[WORK ITEM]: Set down exactly the lines from the one containing "我们成功了！这些是使用 Git &" through the end of the records below, both included, and nothing else.

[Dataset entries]
►
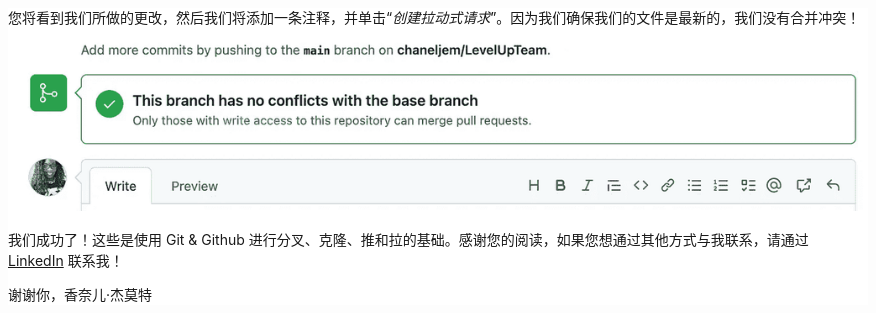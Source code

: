 您将看到我们所做的更改，然后我们将添加一条注释，并单击“*创建拉动式请求*”。因为我们确保我们的文件是最新的，我们没有合并冲突！

![](img/efcefd8c413192a0b6f8c5e3bdb362e8.png)

我们成功了！这些是使用 Git & Github 进行分叉、克隆、推和拉的基础。感谢您的阅读，如果您想通过其他方式与我联系，请通过 [LinkedIn](https://www.linkedin.com/in/chaneljemmott/) 联系我！

谢谢你，香奈儿·杰莫特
◄
[FINISHED TASK]:
我们成功了！这些是使用 Git & Github 进行分叉、克隆、推和拉的基础。感谢您的阅读，如果您想通过其他方式与我联系，请通过 [LinkedIn](https://www.linkedin.com/in/chaneljemmott/) 联系我！

谢谢你，香奈儿·杰莫特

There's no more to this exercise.